# Task input
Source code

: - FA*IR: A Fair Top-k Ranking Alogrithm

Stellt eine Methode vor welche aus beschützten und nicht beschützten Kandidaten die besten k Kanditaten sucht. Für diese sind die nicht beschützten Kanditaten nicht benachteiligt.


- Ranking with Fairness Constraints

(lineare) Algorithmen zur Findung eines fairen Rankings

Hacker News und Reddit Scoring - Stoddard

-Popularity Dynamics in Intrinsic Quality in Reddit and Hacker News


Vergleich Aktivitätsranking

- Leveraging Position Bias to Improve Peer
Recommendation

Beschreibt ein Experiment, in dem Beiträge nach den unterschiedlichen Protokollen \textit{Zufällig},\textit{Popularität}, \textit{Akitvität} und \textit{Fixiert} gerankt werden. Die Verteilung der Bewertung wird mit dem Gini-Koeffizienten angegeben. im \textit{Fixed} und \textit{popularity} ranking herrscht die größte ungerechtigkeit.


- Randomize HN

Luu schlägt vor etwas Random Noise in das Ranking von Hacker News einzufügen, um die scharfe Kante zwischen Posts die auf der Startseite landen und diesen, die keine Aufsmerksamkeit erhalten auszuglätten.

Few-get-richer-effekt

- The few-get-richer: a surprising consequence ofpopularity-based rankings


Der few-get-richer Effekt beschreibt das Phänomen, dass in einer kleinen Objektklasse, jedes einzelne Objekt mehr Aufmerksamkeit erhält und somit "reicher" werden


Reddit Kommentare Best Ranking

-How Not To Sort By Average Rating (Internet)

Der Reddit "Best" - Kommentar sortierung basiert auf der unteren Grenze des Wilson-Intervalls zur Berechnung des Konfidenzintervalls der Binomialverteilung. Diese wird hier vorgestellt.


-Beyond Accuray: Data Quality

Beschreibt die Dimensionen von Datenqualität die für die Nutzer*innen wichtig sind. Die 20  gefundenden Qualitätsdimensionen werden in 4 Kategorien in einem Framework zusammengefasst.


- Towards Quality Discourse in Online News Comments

...

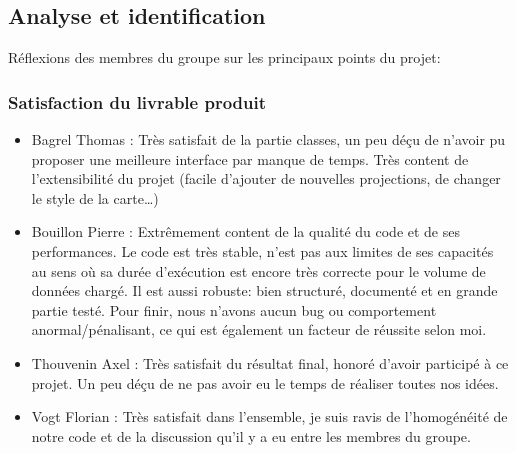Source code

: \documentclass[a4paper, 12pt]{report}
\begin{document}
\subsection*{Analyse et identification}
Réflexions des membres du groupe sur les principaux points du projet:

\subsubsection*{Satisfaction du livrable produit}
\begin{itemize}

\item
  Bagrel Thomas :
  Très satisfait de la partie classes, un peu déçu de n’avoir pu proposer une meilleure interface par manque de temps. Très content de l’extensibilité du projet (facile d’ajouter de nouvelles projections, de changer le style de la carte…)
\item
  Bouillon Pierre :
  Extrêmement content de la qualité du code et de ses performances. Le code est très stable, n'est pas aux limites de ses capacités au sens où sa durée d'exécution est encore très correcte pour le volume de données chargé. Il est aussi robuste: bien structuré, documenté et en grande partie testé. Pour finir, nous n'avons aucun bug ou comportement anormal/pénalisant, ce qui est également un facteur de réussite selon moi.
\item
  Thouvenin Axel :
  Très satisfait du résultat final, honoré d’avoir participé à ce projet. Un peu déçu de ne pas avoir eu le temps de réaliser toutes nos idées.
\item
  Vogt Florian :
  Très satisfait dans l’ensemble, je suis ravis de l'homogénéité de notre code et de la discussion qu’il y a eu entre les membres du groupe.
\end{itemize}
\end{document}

# Task brief
Provide only the number of lines in the listing above that contain "déçu".

# Written response
2